'''
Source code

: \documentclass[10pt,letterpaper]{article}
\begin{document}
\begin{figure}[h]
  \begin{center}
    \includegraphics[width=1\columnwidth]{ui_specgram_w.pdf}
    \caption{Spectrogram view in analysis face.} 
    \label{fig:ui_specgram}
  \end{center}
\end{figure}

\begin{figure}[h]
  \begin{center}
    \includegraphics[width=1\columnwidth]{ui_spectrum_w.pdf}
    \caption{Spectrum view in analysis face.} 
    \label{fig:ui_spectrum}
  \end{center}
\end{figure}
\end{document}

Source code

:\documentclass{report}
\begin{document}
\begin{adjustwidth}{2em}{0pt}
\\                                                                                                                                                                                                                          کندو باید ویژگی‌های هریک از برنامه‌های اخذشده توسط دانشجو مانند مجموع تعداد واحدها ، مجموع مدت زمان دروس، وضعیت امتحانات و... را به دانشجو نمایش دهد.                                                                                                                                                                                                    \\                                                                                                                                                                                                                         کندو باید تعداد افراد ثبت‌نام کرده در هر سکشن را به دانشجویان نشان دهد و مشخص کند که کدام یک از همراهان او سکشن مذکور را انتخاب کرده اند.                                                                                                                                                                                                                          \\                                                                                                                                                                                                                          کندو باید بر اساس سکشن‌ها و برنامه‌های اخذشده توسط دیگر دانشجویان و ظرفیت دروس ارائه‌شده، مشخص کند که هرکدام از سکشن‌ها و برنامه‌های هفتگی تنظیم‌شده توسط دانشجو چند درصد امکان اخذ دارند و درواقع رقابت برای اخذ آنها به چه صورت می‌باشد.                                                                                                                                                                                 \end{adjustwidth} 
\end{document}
'''
### Exercise brief
Could you set down every line above exactly as written?

### Task answer
Source code

: \documentclass[10pt,letterpaper]{article}
\begin{document}
\begin{figure}[h]
  \begin{center}
    \includegraphics[width=1\columnwidth]{ui_specgram_w.pdf}
    \caption{Spectrogram view in analysis face.} 
    \label{fig:ui_specgram}
  \end{center}
\end{figure}

\begin{figure}[h]
  \begin{center}
    \includegraphics[width=1\columnwidth]{ui_spectrum_w.pdf}
    \caption{Spectrum view in analysis face.} 
    \label{fig:ui_spectrum}
  \end{center}
\end{figure}
\end{document}

Source code

:\documentclass{report}
\begin{document}
\begin{adjustwidth}{2em}{0pt}
\\                                                                                                                                                                                                                          کندو باید ویژگی‌های هریک از برنامه‌های اخذشده توسط دانشجو مانند مجموع تعداد واحدها ، مجموع مدت زمان دروس، وضعیت امتحانات و... را به دانشجو نمایش دهد.                                                                                                                                                                                                    \\                                                                                                                                                                                                                         کندو باید تعداد افراد ثبت‌نام کرده در هر سکشن را به دانشجویان نشان دهد و مشخص کند که کدام یک از همراهان او سکشن مذکور را انتخاب کرده اند.                                                                                                                                                                                                                          \\                                                                                                                                                                                                                          کندو باید بر اساس سکشن‌ها و برنامه‌های اخذشده توسط دیگر دانشجویان و ظرفیت دروس ارائه‌شده، مشخص کند که هرکدام از سکشن‌ها و برنامه‌های هفتگی تنظیم‌شده توسط دانشجو چند درصد امکان اخذ دارند و درواقع رقابت برای اخذ آنها به چه صورت می‌باشد.                                                                                                                                                                                 \end{adjustwidth} 
\end{document}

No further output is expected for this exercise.